Hi,
Thanks for your reply.
I find the problem in a distributed database based on Postgres (Greenplum).
In distributed database
there may be distributed tables:
every single node only contain subpart of the data and combine them
all will get the full data
I think it may also be a problem for Postgres's parallel computing.
1. What postgres planner do for parallel scan a table and then join a
generate_series() function scan?
2. What postgres planner do for parallel scan a table and then join a
generate_series() function scan with a volatile filter?
Thus running the SQL in the above case, since generate_series functions can
can be taken as the same every where,
And generate_series join generate_series also have this property: the data
is complete in every single node. This property
is very helpful in a distributed join: A distributed table join
generate_series function can just join in every local node and then
gather the result back to a single node.
But things are different when there are volatile functions: volatile
functions may be in where clause, targetlist and somewhere.

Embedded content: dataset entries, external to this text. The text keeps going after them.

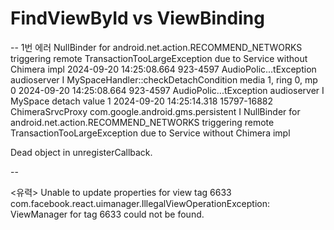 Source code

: # FindViewById vs ViewBinding

-- 1번 에러
NullBinder for android.net.action.RECOMMEND_NETWORKS triggering remote TransactionTooLargeException due to Service without Chimera impl
2024-09-20 14:25:08.664 923-4597 AudioPolic...tException audioserver I MySpaceHandler::checkDetachCondition media 1, ring 0, mp 0
2024-09-20 14:25:08.664 923-4597 AudioPolic...tException audioserver I MySpace detach value 1
2024-09-20 14:25:14.318 15797-16882 ChimeraSrvcProxy com.google.android.gms.persistent I NullBinder for android.net.action.RECOMMEND_NETWORKS triggering remote TransactionTooLargeException due to Service without Chimera impl

Dead object in unregisterCallback.

--

<유력>
Unable to update properties for view tag 6633
com.facebook.react.uimanager.IllegalViewOperationException: ViewManager for tag 6633 could not be found.
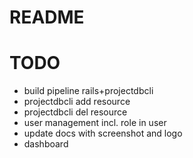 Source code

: # README

# TODO
- build pipeline rails+projectdbcli
- projectdbcli add resource
- projectdbcli del resource
- user management incl. role in user
- update docs with screenshot and logo
- dashboard
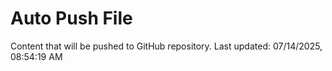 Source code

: # Auto Push File

Content that will be pushed to GitHub repository.
Last updated: 07/14/2025, 08:54:19 AM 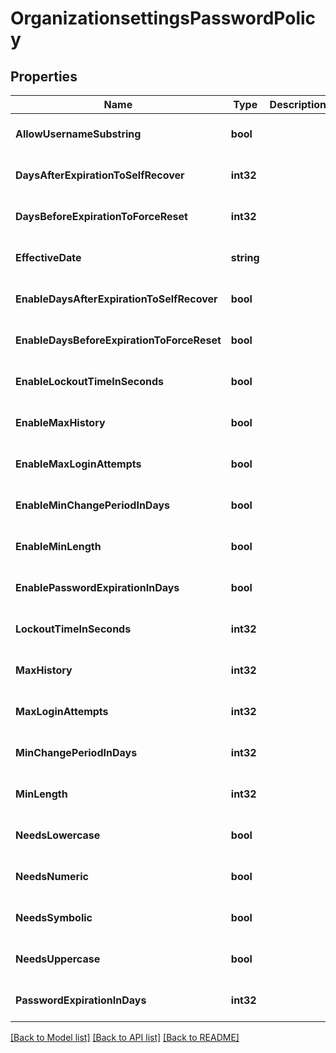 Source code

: # OrganizationsettingsPasswordPolicy

## Properties
Name | Type | Description | Notes
------------ | ------------- | ------------- | -------------
**AllowUsernameSubstring** | **bool** |  | [optional] [default to null]
**DaysAfterExpirationToSelfRecover** | **int32** |  | [optional] [default to null]
**DaysBeforeExpirationToForceReset** | **int32** |  | [optional] [default to null]
**EffectiveDate** | **string** |  | [optional] [default to null]
**EnableDaysAfterExpirationToSelfRecover** | **bool** |  | [optional] [default to null]
**EnableDaysBeforeExpirationToForceReset** | **bool** |  | [optional] [default to null]
**EnableLockoutTimeInSeconds** | **bool** |  | [optional] [default to null]
**EnableMaxHistory** | **bool** |  | [optional] [default to null]
**EnableMaxLoginAttempts** | **bool** |  | [optional] [default to null]
**EnableMinChangePeriodInDays** | **bool** |  | [optional] [default to null]
**EnableMinLength** | **bool** |  | [optional] [default to null]
**EnablePasswordExpirationInDays** | **bool** |  | [optional] [default to null]
**LockoutTimeInSeconds** | **int32** |  | [optional] [default to null]
**MaxHistory** | **int32** |  | [optional] [default to null]
**MaxLoginAttempts** | **int32** |  | [optional] [default to null]
**MinChangePeriodInDays** | **int32** |  | [optional] [default to null]
**MinLength** | **int32** |  | [optional] [default to null]
**NeedsLowercase** | **bool** |  | [optional] [default to null]
**NeedsNumeric** | **bool** |  | [optional] [default to null]
**NeedsSymbolic** | **bool** |  | [optional] [default to null]
**NeedsUppercase** | **bool** |  | [optional] [default to null]
**PasswordExpirationInDays** | **int32** |  | [optional] [default to null]

[[Back to Model list]](../README.md#documentation-for-models) [[Back to API list]](../README.md#documentation-for-api-endpoints) [[Back to README]](../README.md)



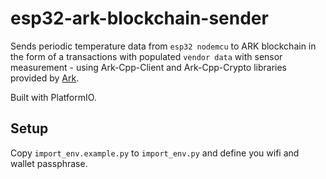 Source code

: # esp32-ark-blockchain-sender

Sends periodic temperature data from `esp32 nodemcu` to ARK blockchain in the form of a transactions with populated `vendor data` with sensor measurement - using Ark-Cpp-Client and Ark-Cpp-Crypto libraries provided by [Ark](https://ark.io).

Built with PlatformIO.

## Setup

Copy `import_env.example.py` to `import_env.py` and define you wifi and wallet passphrase.
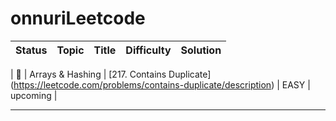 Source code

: # onnuriLeetcode

| Status | Topic | Title | Difficulty | Solution |
| :---: | :---: | :---: | :---: | :---: |

| :black_square_button: | Arrays & Hashing | [217. Contains Duplicate] (https://leetcode.com/problems/contains-duplicate/description) | EASY | upcoming |

-------------------------------------------------------------------------------

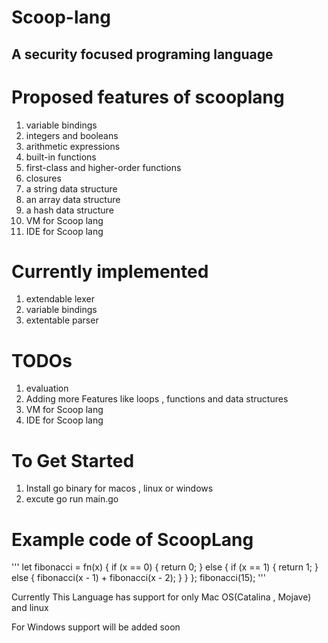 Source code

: # Scoop-lang
## A security focused programing language 

# Proposed features of scooplang 
1. variable bindings
2. integers and booleans
3. arithmetic expressions
4. built-in functions
5. first-class and higher-order functions
6. closures
7. a string data structure
8. an array data structure
9. a hash data structure
10. VM for Scoop lang
11. IDE for Scoop lang

# Currently implemented 
1. extendable lexer
2. variable bindings
3. extentable parser

# TODOs
1. evaluation
2. Adding more Features like loops , functions and data structures
3. VM for Scoop lang
4. IDE for Scoop lang 

# To Get Started
1. Install go binary for macos , linux or windows
2. excute go run main.go

# Example code of ScoopLang
'''
let fibonacci = fn(x) { 
if (x == 0) {
return 0; 
} else {
if (x == 1) {
return 1;
} 
else {
fibonacci(x - 1) + fibonacci(x - 2);
} 
}
}; 
fibonacci(15);
'''

Currently This Language has support for only Mac OS(Catalina , Mojave) and linux

For Windows support will be added soon
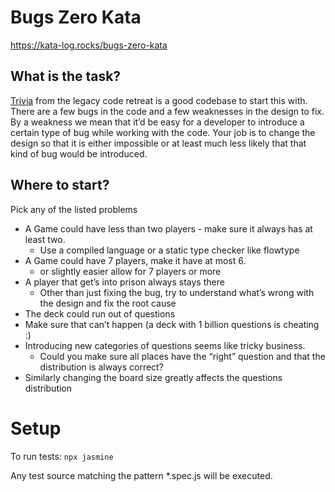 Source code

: # Bugs Zero Kata
https://kata-log.rocks/bugs-zero-kata

## What is the task?
[Trivia](https://github.com/caradojo/trivia) from the legacy code retreat is a good codebase to start this with. There are a few bugs in the code and a few weaknesses in the design to fix. By a weakness we mean that it’d be easy for a developer to introduce a certain type of bug while working with the code. Your job is to change the design so that it is either impossible or at least much less likely that that kind of bug would be introduced.

## Where to start?
Pick any of the listed problems
- A Game could have less than two players - make sure it always has at least two.
	- Use a compiled language or a static type checker like flowtype
- A Game could have 7 players, make it have at most 6.
	- or slightly easier allow for 7 players or more
- A player that get’s into prison always stays there
	- Other than just fixing the bug, try to understand what’s wrong with the design and fix the root cause
- The deck could run out of questions
- 	Make sure that can’t happen (a deck with 1 billion questions is cheating :)
- Introducing new categories of questions seems like tricky business.
	- Could you make sure all places have the “right” question and that the distribution is always correct?
- Similarly changing the board size greatly affects the questions distribution

# Setup

To run tests: `npx jasmine`

Any test source matching the pattern *.spec.js will be executed.
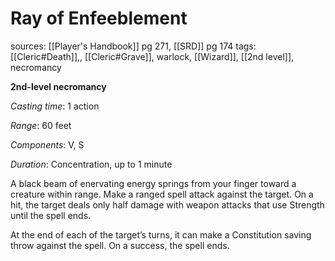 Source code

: # Ray of Enfeeblement
sources: [[Player's Handbook]] pg 271, [[SRD]] pg 174
tags: [[Cleric#Death]],, [[Cleric#Grave]], warlock, [[Wizard]], [[2nd level]], necromancy

**2nd-level necromancy**

*Casting time*: 1 action

*Range*: 60 feet

*Components*: V, S

*Duration*: Concentration, up to 1 minute

A black beam of enervating energy springs from your finger toward a creature within range. Make a ranged spell attack against the target. On a hit, the target deals only half damage with weapon attacks that use Strength until the spell ends.

At the end of each of the target’s turns, it can make a Constitution saving throw against the spell. On a success, the spell ends.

That is why I come up with the above case and ask here.
To be honest, I do not care the push down so much. It is not normal usage
to writing volatile functions in where clause.
I just find it lose the property.
Best,
Zhenghua Lyu
________________________________
From: Tom Lane <[email protected]>
Sent: Friday, July 10, 2020 10:10 PM
To: Zhenghua Lyu <[email protected]>
Cc: [email protected] <[email protected]>
Subject: Re: distribute_restrictinfo_to_rels if restrictinfo contains volatile
functions
Zhenghua Lyu <[email protected]> writes:
> The where clause is "pushed down to the x,y" because it only
> references these two relations.
Yeah. I agree that it's somewhat unprincipled, but changing it doesn't
seem like a great idea. There are a lot of users out there who aren't
terribly careful about marking their UDFs as non-volatile, but would be
unhappy if the optimizer suddenly crippled their queries because of
being picky about this.
Also, we specifically document that order of evaluation in WHERE clauses
is not guaranteed, so I feel no need to make promises about how often
volatile functions there will be evaluated. (Volatiles in SELECT lists
are a different story.)
This behavior has stood for a couple of decades with few user complaints,
so why are you concerned about changing it?
regards, tom lane